19 Luglio 2017, di Mariangela Tessa

La Bce non toccherà i tassi domani. E’ una previsione unanime quella degli analisti in vista dell’annuncio sui tassi di Eurolandia di domani. I fari sono invece tutti per settembre. Sarà allora, secondo molti esperti, che la Banca centrale europea annuncerà i primi dettagli sul tapering, ovvero la riduzione politica di acquisti di titoli per il 2018: a dicembre finisce infatti l’attuale fase del quantitative easing, al quale sono dedicati 60 miliardi al mese.

Non tutti sono convinti infatti che da gennaio in poi la Bce inizierà a ridurre gli acquisti di 10 miliardi al mese, portandoli a zero con giugno. Qualcuno ha immaginato in passato che la riduzione potesse iniziare già a ottobre. Altri pensano che la Bce possa invece portare gli acquisti, per qualche mese, a un livello più basso, per esempio 40 miliardi.

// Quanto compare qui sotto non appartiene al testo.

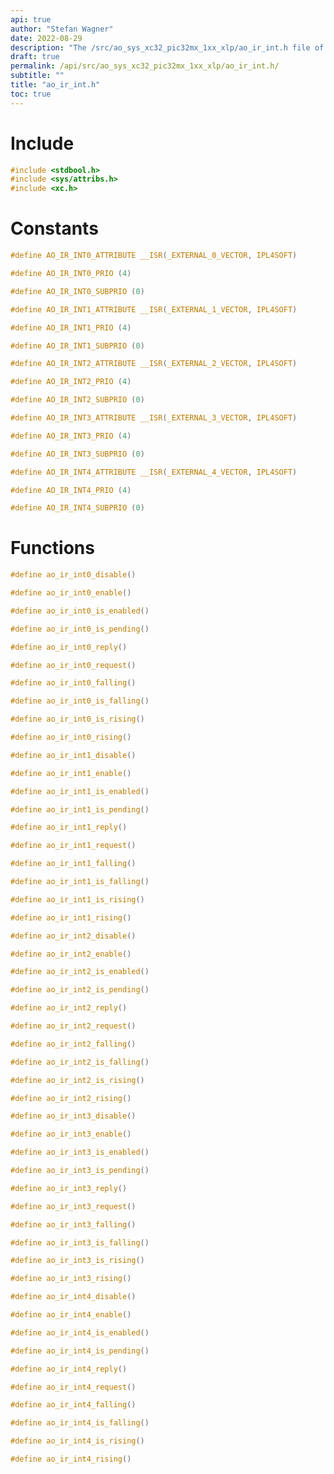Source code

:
 ```yaml
---
api: true
author: "Stefan Wagner"
date: 2022-08-29
description: "The /src/ao_sys_xc32_pic32mx_1xx_xlp/ao_ir_int.h file of the ao real-time operating system."
draft: true
permalink: /api/src/ao_sys_xc32_pic32mx_1xx_xlp/ao_ir_int.h/
subtitle: ""
title: "ao_ir_int.h"
toc: true
---
```


# Include

```c
#include <stdbool.h>
#include <sys/attribs.h>
#include <xc.h>
```

# Constants

```c
#define AO_IR_INT0_ATTRIBUTE __ISR(_EXTERNAL_0_VECTOR, IPL4SOFT)
```

```c
#define AO_IR_INT0_PRIO (4)
```

```c
#define AO_IR_INT0_SUBPRIO (0)
```

```c
#define AO_IR_INT1_ATTRIBUTE __ISR(_EXTERNAL_1_VECTOR, IPL4SOFT)
```

```c
#define AO_IR_INT1_PRIO (4)
```

```c
#define AO_IR_INT1_SUBPRIO (0)
```

```c
#define AO_IR_INT2_ATTRIBUTE __ISR(_EXTERNAL_2_VECTOR, IPL4SOFT)
```

```c
#define AO_IR_INT2_PRIO (4)
```

```c
#define AO_IR_INT2_SUBPRIO (0)
```

```c
#define AO_IR_INT3_ATTRIBUTE __ISR(_EXTERNAL_3_VECTOR, IPL4SOFT)
```

```c
#define AO_IR_INT3_PRIO (4)
```

```c
#define AO_IR_INT3_SUBPRIO (0)
```

```c
#define AO_IR_INT4_ATTRIBUTE __ISR(_EXTERNAL_4_VECTOR, IPL4SOFT)
```

```c
#define AO_IR_INT4_PRIO (4)
```

```c
#define AO_IR_INT4_SUBPRIO (0)
```

# Functions

```c
#define ao_ir_int0_disable()
```

```c
#define ao_ir_int0_enable()
```

```c
#define ao_ir_int0_is_enabled()
```

```c
#define ao_ir_int0_is_pending()
```

```c
#define ao_ir_int0_reply()
```

```c
#define ao_ir_int0_request()
```

```c
#define ao_ir_int0_falling()
```

```c
#define ao_ir_int0_is_falling()
```

```c
#define ao_ir_int0_is_rising()
```

```c
#define ao_ir_int0_rising()
```

```c
#define ao_ir_int1_disable()
```

```c
#define ao_ir_int1_enable()
```

```c
#define ao_ir_int1_is_enabled()
```

```c
#define ao_ir_int1_is_pending()
```

```c
#define ao_ir_int1_reply()
```

```c
#define ao_ir_int1_request()
```

```c
#define ao_ir_int1_falling()
```

```c
#define ao_ir_int1_is_falling()
```

```c
#define ao_ir_int1_is_rising()
```

```c
#define ao_ir_int1_rising()
```

```c
#define ao_ir_int2_disable()
```

```c
#define ao_ir_int2_enable()
```

```c
#define ao_ir_int2_is_enabled()
```

```c
#define ao_ir_int2_is_pending()
```

```c
#define ao_ir_int2_reply()
```

```c
#define ao_ir_int2_request()
```

```c
#define ao_ir_int2_falling()
```

```c
#define ao_ir_int2_is_falling()
```

```c
#define ao_ir_int2_is_rising()
```

```c
#define ao_ir_int2_rising()
```

```c
#define ao_ir_int3_disable()
```

```c
#define ao_ir_int3_enable()
```

```c
#define ao_ir_int3_is_enabled()
```

```c
#define ao_ir_int3_is_pending()
```

```c
#define ao_ir_int3_reply()
```

```c
#define ao_ir_int3_request()
```

```c
#define ao_ir_int3_falling()
```

```c
#define ao_ir_int3_is_falling()
```

```c
#define ao_ir_int3_is_rising()
```

```c
#define ao_ir_int3_rising()
```

```c
#define ao_ir_int4_disable()
```

```c
#define ao_ir_int4_enable()
```

```c
#define ao_ir_int4_is_enabled()
```

```c
#define ao_ir_int4_is_pending()
```

```c
#define ao_ir_int4_reply()
```

```c
#define ao_ir_int4_request()
```

```c
#define ao_ir_int4_falling()
```

```c
#define ao_ir_int4_is_falling()
```

```c
#define ao_ir_int4_is_rising()
```

```c
#define ao_ir_int4_rising()
```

I tassi in Europa sono fermi a zero da parecchi anni e, dal 2015, la banca centrale ha aggiunto un massiccio quantitative easing tramite un piano di acquisti di titoli di Stato, che è previsto proseguire al ritmo di 60 miliardi di euro al mese fino a fine anno. Ma la BCE deve far sapere, prima della sua scadenza (del piano di stimoli), cosa intende fare nei mesi successivi con il QE. La riunione di luglio, allora, sarà tutta concentrata sulle sfumature.

La Bce non ha fornito elementi utili per capire. Al momento la guidance sul quantitative easing indica che gli acquisti proseguiranno fino a dicembre 2017, che non saranno azzerati bruscamente e che, per tutto il tempo necessario. D’altro canto, Francoforte sta riconsiderando il nesso tra crescita economica, che sembra più robusta in Eurolandia. L’anello mancante è l’inflazione, che stenta a tornare al 2% – a giugno era all’1,3%.